Electronic – PCB Trace Differential Pair Impedance

impedance

I'm designing a MIPI D-PHY interface, and the required nominel trace impedance for the differential signal lines (pcb traces) are 100 ohm.

Can I create 100ohm differential impedance, by using two 50ohm impedance traces, with a large spacing between the traces ?

Best Answer

In this case, yes.

In the very general case, there would be a difference that the twin 50 ohm line is ground referenced in the middle, whereas a true '100 ohm differential line' need not be. In some exotic RF components, the difference would be important.

For the case of differential data transmission, whether MIDI, SATA, LVDS, HDMI etc etc, the system will always be using twin anti-phase ground referenced transmitters, and twin 50 ohm line will work just fine.

Beware that a true 100 ohm diff line does not have any skew by definition. A pair of 50 ohm lines can easily have different physical lengths. They must be time matched to within a small period of the data being transmitted, easier with MIDI than 6GHz SATA.

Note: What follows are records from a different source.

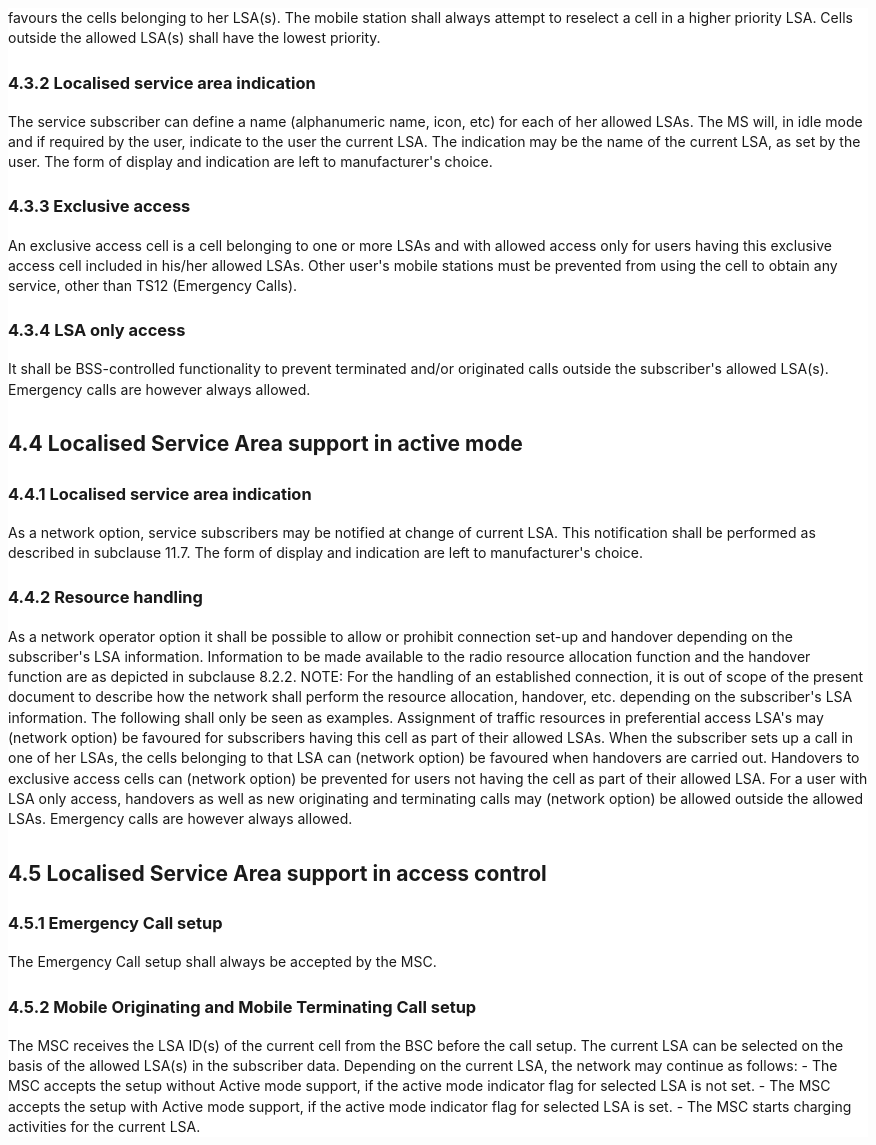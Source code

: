 favours the cells belonging to her LSA(s). The mobile station shall always
attempt to reselect a cell in a higher priority LSA. Cells outside the allowed
LSA(s) shall have the lowest priority.
### 4.3.2 Localised service area indication
The service subscriber can define a name (alphanumeric name, icon, etc) for
each of her allowed LSAs. The MS will, in idle mode and if required by the
user, indicate to the user the current LSA. The indication may be the name of
the current LSA, as set by the user. The form of display and indication are
left to manufacturer\'s choice.
### 4.3.3 Exclusive access
An exclusive access cell is a cell belonging to one or more LSAs and with
allowed access only for users having this exclusive access cell included in
his/her allowed LSAs. Other user\'s mobile stations must be prevented from
using the cell to obtain any service, other than TS12 (Emergency Calls).
### 4.3.4 LSA only access
It shall be BSS-controlled functionality to prevent terminated and/or
originated calls outside the subscriber\'s allowed LSA(s). Emergency calls are
however always allowed.
## 4.4 Localised Service Area support in active mode
### 4.4.1 Localised service area indication
As a network option, service subscribers may be notified at change of current
LSA. This notification shall be performed as described in subclause 11.7. The
form of display and indication are left to manufacturer\'s choice.
### 4.4.2 Resource handling
As a network operator option it shall be possible to allow or prohibit
connection set-up and handover depending on the subscriber\'s LSA information.
Information to be made available to the radio resource allocation function and
the handover function are as depicted in subclause 8.2.2.
NOTE: For the handling of an established connection, it is out of scope of the
present document to describe how the network shall perform the resource
allocation, handover, etc. depending on the subscriber\'s LSA information. The
following shall only be seen as examples.
Assignment of traffic resources in preferential access LSA\'s may (network
option) be favoured for subscribers having this cell as part of their allowed
LSAs.
When the subscriber sets up a call in one of her LSAs, the cells belonging to
that LSA can (network option) be favoured when handovers are carried out.
Handovers to exclusive access cells can (network option) be prevented for
users not having the cell as part of their allowed LSA.
For a user with LSA only access, handovers as well as new originating and
terminating calls may (network option) be allowed outside the allowed LSAs.
Emergency calls are however always allowed.
## 4.5 Localised Service Area support in access control
### 4.5.1 Emergency Call setup
The Emergency Call setup shall always be accepted by the MSC.
### 4.5.2 Mobile Originating and Mobile Terminating Call setup
The MSC receives the LSA ID(s) of the current cell from the BSC before the
call setup. The current LSA can be selected on the basis of the allowed LSA(s)
in the subscriber data. Depending on the current LSA, the network may continue
as follows:
\- The MSC accepts the setup without Active mode support, if the active mode
indicator flag for selected LSA is not set.
\- The MSC accepts the setup with Active mode support, if the active mode
indicator flag for selected LSA is set.
\- The MSC starts charging activities for the current LSA.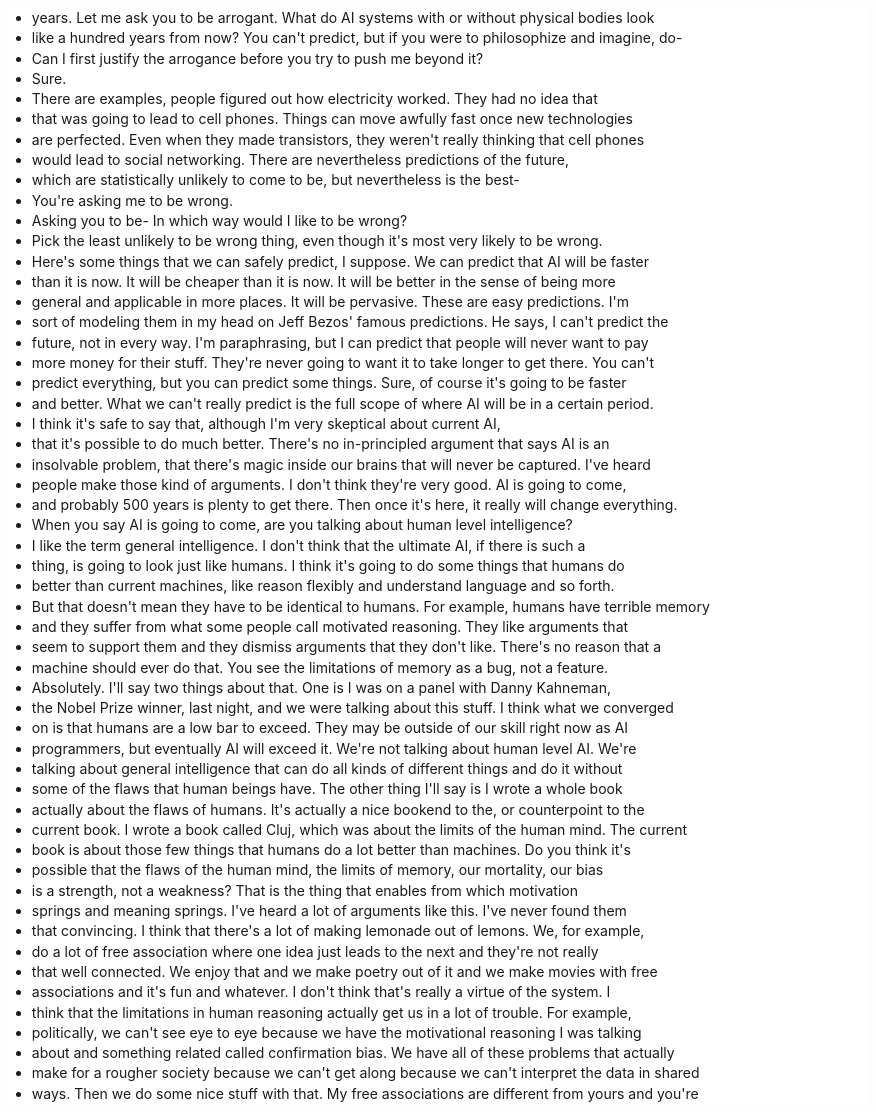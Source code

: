 *  years. Let me ask you to be arrogant. What do AI systems with or without physical bodies look
*  like a hundred years from now? You can't predict, but if you were to philosophize and imagine, do-
*  Can I first justify the arrogance before you try to push me beyond it?
*  Sure.
*  There are examples, people figured out how electricity worked. They had no idea that
*  that was going to lead to cell phones. Things can move awfully fast once new technologies
*  are perfected. Even when they made transistors, they weren't really thinking that cell phones
*  would lead to social networking. There are nevertheless predictions of the future,
*  which are statistically unlikely to come to be, but nevertheless is the best-
*  You're asking me to be wrong.
*  Asking you to be- In which way would I like to be wrong?
*  Pick the least unlikely to be wrong thing, even though it's most very likely to be wrong.
*  Here's some things that we can safely predict, I suppose. We can predict that AI will be faster
*  than it is now. It will be cheaper than it is now. It will be better in the sense of being more
*  general and applicable in more places. It will be pervasive. These are easy predictions. I'm
*  sort of modeling them in my head on Jeff Bezos' famous predictions. He says, I can't predict the
*  future, not in every way. I'm paraphrasing, but I can predict that people will never want to pay
*  more money for their stuff. They're never going to want it to take longer to get there. You can't
*  predict everything, but you can predict some things. Sure, of course it's going to be faster
*  and better. What we can't really predict is the full scope of where AI will be in a certain period.
*  I think it's safe to say that, although I'm very skeptical about current AI,
*  that it's possible to do much better. There's no in-principled argument that says AI is an
*  insolvable problem, that there's magic inside our brains that will never be captured. I've heard
*  people make those kind of arguments. I don't think they're very good. AI is going to come,
*  and probably 500 years is plenty to get there. Then once it's here, it really will change everything.
*  When you say AI is going to come, are you talking about human level intelligence?
*  I like the term general intelligence. I don't think that the ultimate AI, if there is such a
*  thing, is going to look just like humans. I think it's going to do some things that humans do
*  better than current machines, like reason flexibly and understand language and so forth.
*  But that doesn't mean they have to be identical to humans. For example, humans have terrible memory
*  and they suffer from what some people call motivated reasoning. They like arguments that
*  seem to support them and they dismiss arguments that they don't like. There's no reason that a
*  machine should ever do that. You see the limitations of memory as a bug, not a feature.
*  Absolutely. I'll say two things about that. One is I was on a panel with Danny Kahneman,
*  the Nobel Prize winner, last night, and we were talking about this stuff. I think what we converged
*  on is that humans are a low bar to exceed. They may be outside of our skill right now as AI
*  programmers, but eventually AI will exceed it. We're not talking about human level AI. We're
*  talking about general intelligence that can do all kinds of different things and do it without
*  some of the flaws that human beings have. The other thing I'll say is I wrote a whole book
*  actually about the flaws of humans. It's actually a nice bookend to the, or counterpoint to the
*  current book. I wrote a book called Cluj, which was about the limits of the human mind. The current
*  book is about those few things that humans do a lot better than machines. Do you think it's
*  possible that the flaws of the human mind, the limits of memory, our mortality, our bias
*  is a strength, not a weakness? That is the thing that enables from which motivation
*  springs and meaning springs. I've heard a lot of arguments like this. I've never found them
*  that convincing. I think that there's a lot of making lemonade out of lemons. We, for example,
*  do a lot of free association where one idea just leads to the next and they're not really
*  that well connected. We enjoy that and we make poetry out of it and we make movies with free
*  associations and it's fun and whatever. I don't think that's really a virtue of the system. I
*  think that the limitations in human reasoning actually get us in a lot of trouble. For example,
*  politically, we can't see eye to eye because we have the motivational reasoning I was talking
*  about and something related called confirmation bias. We have all of these problems that actually
*  make for a rougher society because we can't get along because we can't interpret the data in shared
*  ways. Then we do some nice stuff with that. My free associations are different from yours and you're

Time matching is easiest to accomplish if the traces actually run parallel and close to each other. You do not have to use either extreme of 'true 100 diff' or 'true widely-spaced twin 50 ohm' line. You can start with 50 ohm traces. When you bring them closely together, their impedance will drop slightly, which can be offset by narrowing the traces. Any PCB layout package worth its salt will have calculators to assist in the design of such a line for any specific substrate.

The system you are using should have a spec for the permissible skew. If it doesn't, then skew less than the risetime will probably be adequate.